Её карие глаза вгляделись в мои, и на миг в них зажёгся былой огонёк. Но она быстро отвела взгляд.

— Думаю, тебе понравится Розамунд.

— Она тоже так считает?

Джейн кивнула:

— Насколько я знаю. Надо, наверное… правильно выбрать время? — Она взглянула на часики: — Кстати, о времени…

Было половина первого, но с минуту никто из нас не двинулся с места. Я рассматривал пол.

— Джейн? Ты не сердишься, что я навязал тебе всё это?

— Я сержусь, что мне пришлось навязать тебе всё это.

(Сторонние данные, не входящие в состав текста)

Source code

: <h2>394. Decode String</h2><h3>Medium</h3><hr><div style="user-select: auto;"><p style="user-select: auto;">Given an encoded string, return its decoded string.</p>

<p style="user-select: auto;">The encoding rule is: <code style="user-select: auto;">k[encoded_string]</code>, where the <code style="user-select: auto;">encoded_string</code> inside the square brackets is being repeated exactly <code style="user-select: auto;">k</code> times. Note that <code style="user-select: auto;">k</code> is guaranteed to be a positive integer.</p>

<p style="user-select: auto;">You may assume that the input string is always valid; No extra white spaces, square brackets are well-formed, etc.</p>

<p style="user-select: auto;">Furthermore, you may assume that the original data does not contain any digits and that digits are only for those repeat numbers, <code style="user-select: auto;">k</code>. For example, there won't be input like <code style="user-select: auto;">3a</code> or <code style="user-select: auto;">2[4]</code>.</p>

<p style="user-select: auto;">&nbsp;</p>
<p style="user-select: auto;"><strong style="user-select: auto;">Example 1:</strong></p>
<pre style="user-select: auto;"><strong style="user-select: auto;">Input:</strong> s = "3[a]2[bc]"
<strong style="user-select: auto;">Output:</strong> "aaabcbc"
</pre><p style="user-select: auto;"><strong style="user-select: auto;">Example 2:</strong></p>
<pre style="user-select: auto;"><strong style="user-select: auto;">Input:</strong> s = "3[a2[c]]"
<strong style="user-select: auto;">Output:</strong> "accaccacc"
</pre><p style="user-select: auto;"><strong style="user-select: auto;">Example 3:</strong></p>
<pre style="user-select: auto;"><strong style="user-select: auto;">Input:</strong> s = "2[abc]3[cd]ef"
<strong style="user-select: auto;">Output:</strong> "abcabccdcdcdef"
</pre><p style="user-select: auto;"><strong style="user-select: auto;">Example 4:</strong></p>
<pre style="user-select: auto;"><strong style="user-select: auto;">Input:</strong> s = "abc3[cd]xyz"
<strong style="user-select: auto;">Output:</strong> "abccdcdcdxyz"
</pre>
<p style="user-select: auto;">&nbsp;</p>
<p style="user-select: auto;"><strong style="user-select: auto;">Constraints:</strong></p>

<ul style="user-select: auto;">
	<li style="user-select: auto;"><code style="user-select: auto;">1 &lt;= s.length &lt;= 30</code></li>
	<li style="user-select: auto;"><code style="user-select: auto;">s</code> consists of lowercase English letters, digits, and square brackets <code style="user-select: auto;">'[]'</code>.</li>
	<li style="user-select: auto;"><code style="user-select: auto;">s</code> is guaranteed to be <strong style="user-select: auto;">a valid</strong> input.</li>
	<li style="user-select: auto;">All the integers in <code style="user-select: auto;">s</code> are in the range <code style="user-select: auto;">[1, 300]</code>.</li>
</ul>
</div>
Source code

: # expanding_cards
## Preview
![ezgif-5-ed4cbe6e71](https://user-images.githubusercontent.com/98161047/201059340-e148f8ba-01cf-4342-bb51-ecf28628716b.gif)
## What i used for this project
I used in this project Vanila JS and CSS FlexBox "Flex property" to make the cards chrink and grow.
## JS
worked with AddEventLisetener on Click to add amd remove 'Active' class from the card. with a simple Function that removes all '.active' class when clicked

— Боюсь, то, что навязано мне, давно пора было сделать. — Она молчала. — Ведь всё, что происходило в эти годы… У меня такое странное чувство, что, если бы мы оставались все вместе, всё пошло бы иначе. Не знаю… каким-то странным образом мы четверо дополняли друг друга. Даже Нэлл. — Она всё молчала, но теперь её молчание было иным — в нём не было враждебности. — А с тех пор всё катилось вниз. Как ты и предсказывала.

— Сплошь одни горести?

— Нет. Конечно, нет. Но слишком много суррогатов.

И снова — молчание, которое Джейн нарушила, поднявшись с кресла и толчком вернув его на прежнее место, вплотную к столу; мгновение постояла там молча и сказала, обращаясь к полированному дереву крышки:

— Ситуация на самом деле очень неприглядная и вполне ординарная, Дэн. Несмотря на то что произошло нынче вечером. — Она взяла пепельницу, отнесла её обратно на комод и продолжала, стоя ко мне спиной: — Ты застал меня в очень плохое для меня время. Думается, хоть малую толику чувства юмора я всё-таки сохранила. — Она обернулась ко мне с улыбкой: — Просто сейчас мне никак не удаётся его проявить.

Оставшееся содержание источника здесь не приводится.